Наконец, он с усилием встал и, собирая свои длинные одежды, опять готовился сойти с возвышения правосудия. Полуавторитетным, полумолящим жестом он приказал обвиняемому следовать за ним. Его послушались без возражения, и Назарянин, гордо, величественно, но терпеливо пошел за своим судьей, длинное одеяние которого очищало путь для Его шагов. Позади их пошли первосвященники и старейшины, что-то шепча и качая головами над необъяснимым поведением правителя, а за ними тащился кривой, уродливый ростовщик Захарий, облокачиваясь на толстую озолоченную палку, всю осыпанную драгоценными камнями. Этот роскошный предмет странно выделялся при остальном убожестве и грязи его одежды.
По мере того, как эта пестрая группа медленно проходила, одобрительные возгласы раздались в тишине:
– Наконец-то так долго отсроченный приговор будет провозглашен!
Приблизившись к решетке, которая отделяла место суда от общей залы, Пилат остановился. Возвышая голос так, что его могли расслышать последние ряды, он произнес, указывая на царственный Лик стоящего немного позади его.
– Се ваш Царь!
Вопли дикого смеха, гиканье и свистки были ему ответом. Каиафа иронически улыбнулся, а Анна весь затрясся от внутреннего смеха. Пилат на них посмотрел с безграничным презрением. Он ненавидел еврейских священников, все их догматы и обряды, и вовсе этого не скрывал. Подняв руки, чтобы восстановить тишину, он снова обратился к разъяренной толпе.
– При вас допрашивал этого Человека, – таким же ясным, далеко звучащим голосом произнес он, – и никакой вины, достойной смерти, не нахожу в Нем!
Тут он остановился, и удивленный народ не прерывал молчания, потом он продолжал:
– Но у вас есть обычай, по которому я должен отпустить вам одного узника ради праздника Пасхи; хотите, чтобы я вам отпустил «Царя иудеев»?
Гул единогласного отрицания покрыл его голос:
– Нет, Этого нам не надо! Не Этого, а Варавву! Варавву! Варавву!
Имя это было произнесено тысячами голосов и повторялось, пока не замерло далеко, там, на вольном воздухе.
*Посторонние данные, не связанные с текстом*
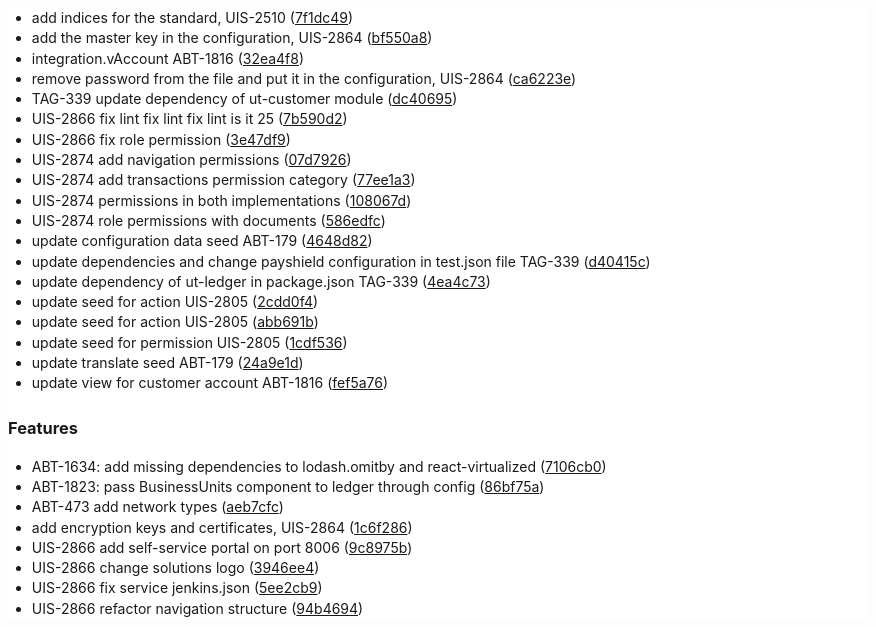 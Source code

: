 * add indices for the standard, UIS-2510 ([7f1dc49](https://git.softwaregroup-bg.com/ut5impl/impl-standard/commit/7f1dc49))
* add the master key in the configuration, UIS-2864 ([bf550a8](https://git.softwaregroup-bg.com/ut5impl/impl-standard/commit/bf550a8))
* integration.vAccount ABT-1816 ([32ea4f8](https://git.softwaregroup-bg.com/ut5impl/impl-standard/commit/32ea4f8))
* remove password from the file and put it in the configuration, UIS-2864 ([ca6223e](https://git.softwaregroup-bg.com/ut5impl/impl-standard/commit/ca6223e))
* TAG-339 update dependency of ut-customer module ([dc40695](https://git.softwaregroup-bg.com/ut5impl/impl-standard/commit/dc40695))
* UIS-2866 fix lint fix lint fix lint is it 25 ([7b590d2](https://git.softwaregroup-bg.com/ut5impl/impl-standard/commit/7b590d2))
* UIS-2866 fix role permission ([3e47df9](https://git.softwaregroup-bg.com/ut5impl/impl-standard/commit/3e47df9))
* UIS-2874 add navigation permissions ([07d7926](https://git.softwaregroup-bg.com/ut5impl/impl-standard/commit/07d7926))
* UIS-2874 add transactions permission category ([77ee1a3](https://git.softwaregroup-bg.com/ut5impl/impl-standard/commit/77ee1a3))
* UIS-2874 permissions in both implementations ([108067d](https://git.softwaregroup-bg.com/ut5impl/impl-standard/commit/108067d))
* UIS-2874 role permissions with documents ([586edfc](https://git.softwaregroup-bg.com/ut5impl/impl-standard/commit/586edfc))
* update configuration data seed ABT-179 ([4648d82](https://git.softwaregroup-bg.com/ut5impl/impl-standard/commit/4648d82))
* update dependencies and change payshield configuration in test.json file TAG-339 ([d40415c](https://git.softwaregroup-bg.com/ut5impl/impl-standard/commit/d40415c))
* update dependency of ut-ledger in package.json TAG-339 ([4ea4c73](https://git.softwaregroup-bg.com/ut5impl/impl-standard/commit/4ea4c73))
* update seed for action UIS-2805 ([2cdd0f4](https://git.softwaregroup-bg.com/ut5impl/impl-standard/commit/2cdd0f4))
* update seed for action UIS-2805 ([abb691b](https://git.softwaregroup-bg.com/ut5impl/impl-standard/commit/abb691b))
* update seed for permission UIS-2805 ([1cdf536](https://git.softwaregroup-bg.com/ut5impl/impl-standard/commit/1cdf536))
* update translate seed ABT-179 ([24a9e1d](https://git.softwaregroup-bg.com/ut5impl/impl-standard/commit/24a9e1d))
* update view for customer account ABT-1816 ([fef5a76](https://git.softwaregroup-bg.com/ut5impl/impl-standard/commit/fef5a76))


### Features

* ABT-1634: add missing dependencies to lodash.omitby and react-virtualized ([7106cb0](https://git.softwaregroup-bg.com/ut5impl/impl-standard/commit/7106cb0))
* ABT-1823: pass BusinessUnits component to ledger through config ([86bf75a](https://git.softwaregroup-bg.com/ut5impl/impl-standard/commit/86bf75a))
* ABT-473 add network types ([aeb7cfc](https://git.softwaregroup-bg.com/ut5impl/impl-standard/commit/aeb7cfc))
* add encryption keys and certificates, UIS-2864 ([1c6f286](https://git.softwaregroup-bg.com/ut5impl/impl-standard/commit/1c6f286))
* UIS-2866 add self-service portal on port 8006 ([9c8975b](https://git.softwaregroup-bg.com/ut5impl/impl-standard/commit/9c8975b))
* UIS-2866 change solutions logo ([3946ee4](https://git.softwaregroup-bg.com/ut5impl/impl-standard/commit/3946ee4))
* UIS-2866 fix service  jenkins.json ([5ee2cb9](https://git.softwaregroup-bg.com/ut5impl/impl-standard/commit/5ee2cb9))
* UIS-2866 refactor navigation structure ([94b4694](https://git.softwaregroup-bg.com/ut5impl/impl-standard/commit/94b4694))
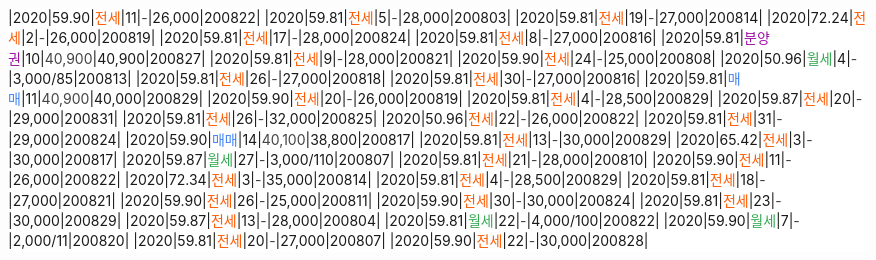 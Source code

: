 |2020|59.90|<span style="color:#ff5a00">전세</span>|11|<span style="color:#444444">-</span>|26,000|200822|
|2020|59.81|<span style="color:#ff5a00">전세</span>|5|<span style="color:#444444">-</span>|28,000|200803|
|2020|59.81|<span style="color:#ff5a00">전세</span>|19|<span style="color:#444444">-</span>|27,000|200814|
|2020|72.24|<span style="color:#ff5a00">전세</span>|2|<span style="color:#444444">-</span>|26,000|200819|
|2020|59.81|<span style="color:#ff5a00">전세</span>|17|<span style="color:#444444">-</span>|28,000|200824|
|2020|59.81|<span style="color:#ff5a00">전세</span>|8|<span style="color:#444444">-</span>|27,000|200816|
|2020|59.81|<span style="color:#9C11A5">분양권</span>|10|<span style="color:#444444">40,900</span>|40,900|200827|
|2020|59.81|<span style="color:#ff5a00">전세</span>|9|<span style="color:#444444">-</span>|28,000|200821|
|2020|59.90|<span style="color:#ff5a00">전세</span>|24|<span style="color:#444444">-</span>|25,000|200808|
|2020|50.96|<span style="color:#34a853">월세</span>|4|<span style="color:#444444">-</span>|3,000/85|200813|
|2020|59.81|<span style="color:#ff5a00">전세</span>|26|<span style="color:#444444">-</span>|27,000|200818|
|2020|59.81|<span style="color:#ff5a00">전세</span>|30|<span style="color:#444444">-</span>|27,000|200816|
|2020|59.81|<span style="color:#4285f3">매매</span>|11|<span style="color:#444444">40,900</span>|40,000|200829|
|2020|59.90|<span style="color:#ff5a00">전세</span>|20|<span style="color:#444444">-</span>|26,000|200819|
|2020|59.81|<span style="color:#ff5a00">전세</span>|4|<span style="color:#444444">-</span>|28,500|200829|
|2020|59.87|<span style="color:#ff5a00">전세</span>|20|<span style="color:#444444">-</span>|29,000|200831|
|2020|59.81|<span style="color:#ff5a00">전세</span>|26|<span style="color:#444444">-</span>|32,000|200825|
|2020|50.96|<span style="color:#ff5a00">전세</span>|22|<span style="color:#444444">-</span>|26,000|200822|
|2020|59.81|<span style="color:#ff5a00">전세</span>|31|<span style="color:#444444">-</span>|29,000|200824|
|2020|59.90|<span style="color:#4285f3">매매</span>|14|<span style="color:#444444">40,100</span>|38,800|200817|
|2020|59.81|<span style="color:#ff5a00">전세</span>|13|<span style="color:#444444">-</span>|30,000|200829|
|2020|65.42|<span style="color:#ff5a00">전세</span>|3|<span style="color:#444444">-</span>|30,000|200817|
|2020|59.87|<span style="color:#34a853">월세</span>|27|<span style="color:#444444">-</span>|3,000/110|200807|
|2020|59.81|<span style="color:#ff5a00">전세</span>|21|<span style="color:#444444">-</span>|28,000|200810|
|2020|59.90|<span style="color:#ff5a00">전세</span>|11|<span style="color:#444444">-</span>|26,000|200822|
|2020|72.34|<span style="color:#ff5a00">전세</span>|3|<span style="color:#444444">-</span>|35,000|200814|
|2020|59.81|<span style="color:#ff5a00">전세</span>|4|<span style="color:#444444">-</span>|28,500|200829|
|2020|59.81|<span style="color:#ff5a00">전세</span>|18|<span style="color:#444444">-</span>|27,000|200821|
|2020|59.90|<span style="color:#ff5a00">전세</span>|26|<span style="color:#444444">-</span>|25,000|200811|
|2020|59.90|<span style="color:#ff5a00">전세</span>|30|<span style="color:#444444">-</span>|30,000|200824|
|2020|59.81|<span style="color:#ff5a00">전세</span>|23|<span style="color:#444444">-</span>|30,000|200829|
|2020|59.87|<span style="color:#ff5a00">전세</span>|13|<span style="color:#444444">-</span>|28,000|200804|
|2020|59.81|<span style="color:#34a853">월세</span>|22|<span style="color:#444444">-</span>|4,000/100|200822|
|2020|59.90|<span style="color:#34a853">월세</span>|7|<span style="color:#444444">-</span>|2,000/11|200820|
|2020|59.81|<span style="color:#ff5a00">전세</span>|20|<span style="color:#444444">-</span>|27,000|200807|
|2020|59.90|<span style="color:#ff5a00">전세</span>|22|<span style="color:#444444">-</span>|30,000|200828|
Пилат отступил, обманутый и рассерженный. Он теперь понял свое положение. Толпа, очевидно, была подготовлена первосвященниками и настойчиво стояла на своем требовании. Отпустить известного разбойника вместо невинного Человека. И она имела полное право требовать что ей угодно ради наступления праздника. Пилат с досадою вздохнул и стал рассматривать первые ряды, как бы кого ища.
– Где Варавва? – спросил он нетерпеливо. – Приведите его сюда.
Последовало короткое замешательство, и Варавву, голодного, голого, с дикими глазами, но все же с отпечатком вызывающей красоты на исхудалых чертах вытолкнули вперед между двух солдат римской стражи.
Пилат на него посмотрел с негодованием. Варавва ответил ему не менее презрительным взглядом. Чувствуя, что все внимание сосредоточилось теперь на нем, вся душа долго заключенного и давно страдавшего человека восстала против этого Римского тирана, как недовольные иудеи прозвали Пилата. Гордость и возмущение снова возбудили его кровь.